Barnes & Noble (NYSE:BKS) reported improved results that were better than street expectations. This brought about appropriate applause. The big improvement revolves around the issue of better than expected inventory losses. Not so much stealing and other naughty stuff that the shareholder had to put up with.
Inventory shrinkage is a challenge for all retailers and Barnes & Noble has been working on it. What concerns me is they do not know if they have got it right. In the conference call transcripts available on www.seekingalpha.com Joseph Lombardi the CFO mad the following comment:
I think the good news here is that if we sustain the improvement, this gross margin benefit is permanent albeit obviously spread more proportionately throughout the year. So just good news for us and we're pretty happy overall with the result.

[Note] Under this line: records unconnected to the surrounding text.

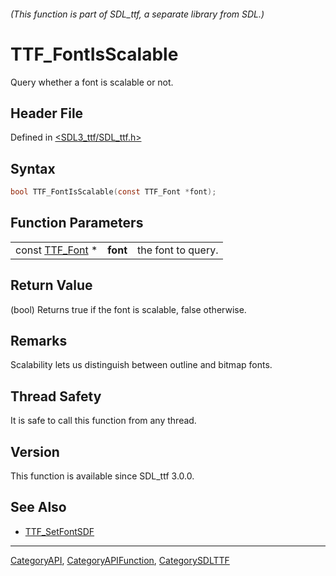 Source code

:###### (This function is part of SDL_ttf, a separate library from SDL.)
# TTF_FontIsScalable

Query whether a font is scalable or not.

## Header File

Defined in [<SDL3_ttf/SDL_ttf.h>](https://github.com/libsdl-org/SDL_ttf/blob/main/include/SDL3_ttf/SDL_ttf.h)

## Syntax

```c
bool TTF_FontIsScalable(const TTF_Font *font);
```

## Function Parameters

|                              |          |                    |
| ---------------------------- | -------- | ------------------ |
| const [TTF_Font](TTF_Font) * | **font** | the font to query. |

## Return Value

(bool) Returns true if the font is scalable, false otherwise.

## Remarks

Scalability lets us distinguish between outline and bitmap fonts.

## Thread Safety

It is safe to call this function from any thread.

## Version

This function is available since SDL_ttf 3.0.0.

## See Also

- [TTF_SetFontSDF](TTF_SetFontSDF)

----
[CategoryAPI](CategoryAPI), [CategoryAPIFunction](CategoryAPIFunction), [CategorySDLTTF](CategorySDLTTF)


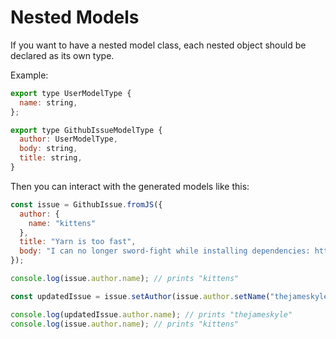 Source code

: # Nested Models

If you want to have a nested model class, each nested object should be declared as its own type.

Example:

```js
export type UserModelType {
  name: string,
};

export type GithubIssueModelType {
  author: UserModelType,
  body: string,
  title: string,
}
```

Then you can interact with the generated models like this:

```js
const issue = GithubIssue.fromJS({
  author: {
    name: "kittens"
  },
  title: "Yarn is too fast",
  body: "I can no longer sword-fight while installing dependencies: https://xkcd.com/303/"
});

console.log(issue.author.name); // prints "kittens"

const updatedIssue = issue.setAuthor(issue.author.setName("thejameskyle"));

console.log(updatedIssue.author.name); // prints "thejameskyle"
console.log(issue.author.name); // prints "kittens"
```
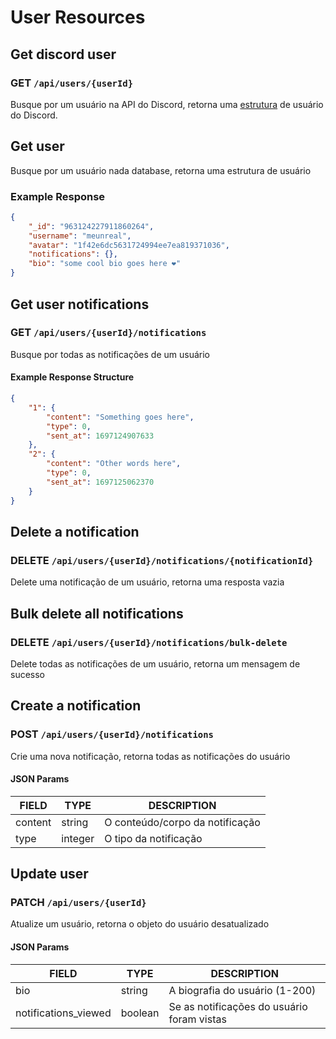 # User Resources

## Get discord user

### GET `/api/users/{userId}`

Busque por um usuário na API do Discord, retorna uma [estrutura](https://discord.com/developers/docs/resources/user#user-object) de usuário do Discord.

## Get user

Busque por um usuário nada database, retorna uma estrutura de usuário

### Example Response

```json
{
    "_id": "963124227911860264",
    "username": "meunreal",
    "avatar": "1f42e6dc5631724994ee7ea819371036",
    "notifications": {},
    "bio": "some cool bio goes here ❤"
}
```

## Get user notifications

### GET `/api/users/{userId}/notifications`

Busque por todas as notificações de um usuário

#### Example Response Structure

```json
{
    "1": {
        "content": "Something goes here",
        "type": 0,
        "sent_at": 1697124907633
    },
    "2": {
        "content": "Other words here",
        "type": 0,
        "sent_at": 1697125062370
    }
}
```

## Delete a notification

### DELETE `/api/users/{userId}/notifications/{notificationId}`

Delete uma notificação de um usuário, retorna uma resposta vazia

## Bulk delete all notifications

### DELETE `/api/users/{userId}/notifications/bulk-delete`

Delete todas as notificações de um usuário, retorna um mensagem de sucesso

## Create a notification

### POST `/api/users/{userId}/notifications`

Crie uma nova notificação, retorna todas as notificações do usuário

#### JSON Params

| FIELD   | TYPE    | DESCRIPTION                     |
| ------- | ------- | ------------------------------- |
| content | string  | O conteúdo/corpo da notificação |
| type    | integer | O tipo da notificação           |

## Update user

### PATCH `/api/users/{userId}`

Atualize um usuário, retorna o objeto do usuário desatualizado

#### JSON Params

| FIELD                | TYPE    | DESCRIPTION                                |
| -------------------- | ------- | ------------------------------------------ |
| bio                  | string  | A biografia do usuário (1-200)             |
| notifications_viewed | boolean | Se as notificações do usuário foram vistas |
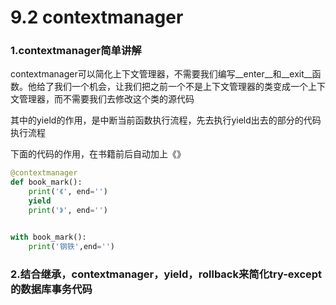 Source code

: # 9.2 contextmanager

### 1.contextmanager简单讲解
contextmanager可以简化上下文管理器，不需要我们编写\_\_enter\_\_和\_\_exit__函数。他给了我们一个机会，让我们把之前一个不是上下文管理器的类变成一个上下文管理器，而不需要我们去修改这个类的源代码

其中的yield的作用，是中断当前函数执行流程，先去执行yield出去的部分的代码执行流程

下面的代码的作用，在书籍前后自动加上《》
```python
@contextmanager
def book_mark():
    print('《', end='')
    yield
    print('》', end='')


with book_mark():
    print('钢铁',end='')
```

### 2.结合继承，contextmanager，yield，rollback来简化try-except的数据库事务代码



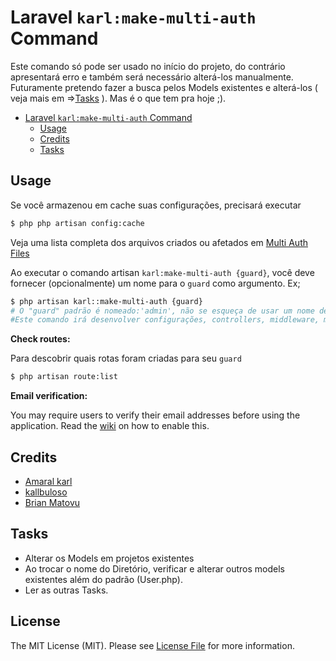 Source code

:# Laravel `karl:make-multi-auth` Command


Este comando só pode ser usado no início do projeto, do contrário apresentará erro e também será necessário alterá-los manualmente. Futuramente pretendo fazer a busca pelos Models existentes e alterá-los ( veja mais em =>[Tasks](#tasks) ). Mas é o que tem pra hoje ;).

<!-- TOC -->

- [Laravel `karl:make-multi-auth` Command](#)
    - [Usage](#usage)
    - [Credits](#credits)
    - [Tasks](#tasks)

<!-- /TOC -->

## Usage

Se você armazenou em cache suas configurações, precisará executar

```bash
$ php php artisan config:cache
```
Veja uma lista completa dos arquivos criados ou afetados em [Multi Auth Files](multi-auth-files.md) 

Ao executar o comando artisan `karl:make-multi-auth {guard}`, você deve fornecer (opcionalmente) um nome para o `guard` como argumento. Ex;

```bash
$ php artisan karl::make-multi-auth {guard}
# O "guard" padrão é nomeado:'admin', não se esqueça de usar um nome de guard que atenda às suas necessidades.
#Este comando irá desenvolver configurações, controllers, middleware, migrations, models, factories, notifications, routes e visualizações; para você começar. 
```

**Check routes:** 

Para descobrir quais rotas foram criadas para seu `guard`

```bash
$ php artisan route:list
```

**Email verification:** 

You may require users to verify their email addresses before using the application. 
Read the [wiki](https://github.com/mtvbrianking/multi-auth/wiki/Email-Verification) on how to enable this.


## Credits

- [Amaral karl][link-author]
- [kallbuloso][link-kallbuloso]
- [Brian Matovu][link-brian-matovu]

## Tasks

-   Alterar os Models em projetos existentes
-   Ao trocar o nome do Diretório, verificar e alterar outros models existentes além do padrão (User.php).
-   Ler as outras Tasks.

## License

The MIT License (MIT). Please see [License File](/license.md) for more information.

[link-author]: https://github.com/kallbuloso
[link-kallbuloso]: http://kallbuloso.com.br
[link-brian-matovu]: https://github.com/mtvbrianking/multi-auth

Our shrinkage rate has been declining and it declined to a level that we weren't sure was sustainable. We estimated and accrued to a higher level and as a result, we're truing up our numbers based upon the results, as the results were more favorable than we thought they'd be.
If you true up your numbers because you think you have better controls that's fine. But if you cannot decide if this is a consistent positive contributor, how do investors know if the inventory shrinkage problem will worsen and the numbers true up again. Except this time they may be negative.
I find it hard to get excited about an investment because stealing is down with management not sure if they can outwit the thief tomorrow.